For the year 2021, the minimum pension is set at EUR 15,911 and the maximum pension at EUR 17,948 (EUR 19,118 for the year 2022).
Circular 2022/C/79 adds that, regardless of the method of calculating the statutory pension, the part of the premiums that are not deductible only because of the increase in the estimated statutory pension should in principle not be included as disallowed expenses in tax years 2022 and 2023.
This administrative tolerance is allowed to the extent that the company records these premium excesses in an account #49 (deferred expenses) during the taxable period relating to the assessment year 2023 (with then the accounting question: how to record a deferred expense on 31/12/2022 relating to an amount that was charged on 31/12/2021)?
These surpluses are then considered advances on premiums payable in the next taxable year (assessment year 2024) (it is as yet unclear whether any excess can also be carried forward to subsequent years).

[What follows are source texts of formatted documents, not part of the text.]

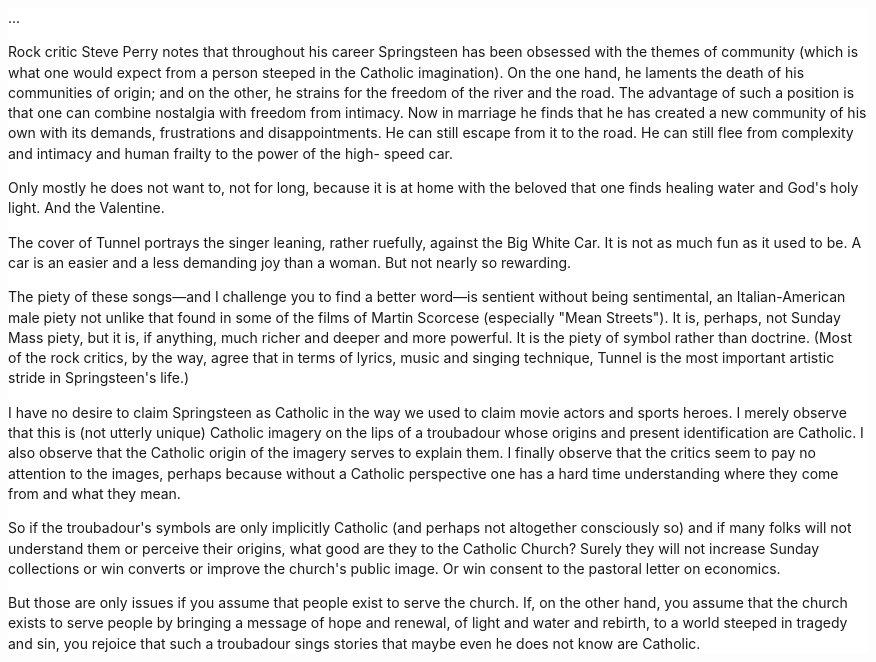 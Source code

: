 ...

Rock critic Steve Perry notes that throughout his career Springsteen has been obsessed with the themes of community (which is what one would expect from a person steeped in the Catholic imagination). On the one hand, he laments the death of his communities of origin; and on the other, he strains for the freedom of the river and the road. The advantage of such a position is that one can combine nostalgia with freedom from intimacy. Now in marriage he finds that he has created a new community of his own with its demands, frustrations and disappointments. He can still escape from it to the road. He can still flee from complexity and intimacy and human frailty to the power of the high- speed car.

Only mostly he does not want to, not for long, because it is at home with the beloved that one finds healing water and God's holy light. And the Valentine.

The cover of Tunnel portrays the singer leaning, rather ruefully, against the Big White Car. It is not as much fun as it used to be. A car is an easier and a less demanding joy than a woman. But not nearly so rewarding.

The piety of these songs—and I challenge you to find a better word—is sentient without being sentimental, an Italian-American male piety not unlike that found in some of the films of Martin Scorcese (especially "Mean Streets"). It is, perhaps, not Sunday Mass piety, but it is, if anything, much richer and deeper and more powerful. It is the piety of symbol rather than doctrine. (Most of the rock critics, by the way, agree that in terms of lyrics, music and singing technique, Tunnel is the most important artistic stride in Springsteen's life.)

I have no desire to claim Springsteen as Catholic in the way we used to claim movie actors and sports heroes. I merely observe that this is (not utterly unique) Catholic imagery on the lips of a troubadour whose origins and present identification are Catholic. I also observe that the Catholic origin of the imagery serves to explain them. I finally observe that the critics seem to pay no attention to the images, perhaps because without a Catholic perspective one has a hard time understanding where they come from and what they mean.

So if the troubadour's symbols are only implicitly Catholic (and perhaps not altogether consciously so) and if many folks will not understand them or perceive their origins, what good are they to the Catholic Church? Surely they will not increase Sunday collections or win converts or improve the church's public image. Or win consent to the pastoral letter on economics.

But those are only issues if you assume that people exist to serve the church. If, on the other hand, you assume that the church exists to serve people by bringing a message of hope and renewal, of light and water and rebirth, to a world steeped in tragedy and sin, you rejoice that such a troubadour sings stories that maybe even he does not know are Catholic.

However, this tolerance does not apply to contracts expiring in 2021, 2022 or 2023, nor to the portion of premiums related to back service applied in the last 5 years of the contract.
Impact of recent circulars
The estimate of the statutory pension presented above is overestimated in many cases. This overestimation leads to a reduction or even overpayment of contributions for a supplementary pension under an IPC .
To neutralise this overestimation, Assuralia (professional association of insurance companies) has asked to use the data available on the ‘MyPension.be’ portal to estimate the statutory pension.
Although this data comes from another government agency, the tax authority has informed Assuralia that this data cannot be used, which is surprising to say the least. According to our information, at least one insurance company has nevertheless decided to use the data available on the aforementioned portal.
In conclusion
Administrative circulars represent the tax administration's view on the matter at hand and do not necessarily reflect the views of other stakeholders (doctrine, case law).
However, our experts recommend that if premiums paid in 2021 and/or 2022 are capped, you should ask your broker for a recalculation to check whether there is a risk of (partial) non-deductibility of premiums for these years.